__Task objective__
Return a copy of every line in the records that includes the word "KeyValue".

(Items from a data source)
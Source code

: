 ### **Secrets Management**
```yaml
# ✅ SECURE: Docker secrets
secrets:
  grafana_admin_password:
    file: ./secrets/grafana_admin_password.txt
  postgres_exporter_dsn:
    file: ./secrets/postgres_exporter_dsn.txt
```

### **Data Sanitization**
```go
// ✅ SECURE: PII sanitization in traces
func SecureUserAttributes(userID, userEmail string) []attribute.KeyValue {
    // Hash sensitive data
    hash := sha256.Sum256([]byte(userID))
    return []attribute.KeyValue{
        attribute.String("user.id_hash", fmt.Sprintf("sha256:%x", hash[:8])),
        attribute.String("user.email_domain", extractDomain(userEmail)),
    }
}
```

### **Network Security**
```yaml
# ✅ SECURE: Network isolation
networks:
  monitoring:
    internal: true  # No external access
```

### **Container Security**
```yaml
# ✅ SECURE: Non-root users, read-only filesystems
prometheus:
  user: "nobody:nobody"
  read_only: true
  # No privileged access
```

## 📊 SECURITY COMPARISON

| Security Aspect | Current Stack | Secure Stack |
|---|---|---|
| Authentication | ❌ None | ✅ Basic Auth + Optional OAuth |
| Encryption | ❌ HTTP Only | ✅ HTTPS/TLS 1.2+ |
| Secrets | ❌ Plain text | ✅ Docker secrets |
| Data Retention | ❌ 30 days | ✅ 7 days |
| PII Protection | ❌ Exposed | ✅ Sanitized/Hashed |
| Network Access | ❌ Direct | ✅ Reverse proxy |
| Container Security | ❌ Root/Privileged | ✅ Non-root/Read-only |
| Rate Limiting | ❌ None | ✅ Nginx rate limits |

__Written solution__
func SecureUserAttributes(userID, userEmail string) []attribute.KeyValue {
    return []attribute.KeyValue{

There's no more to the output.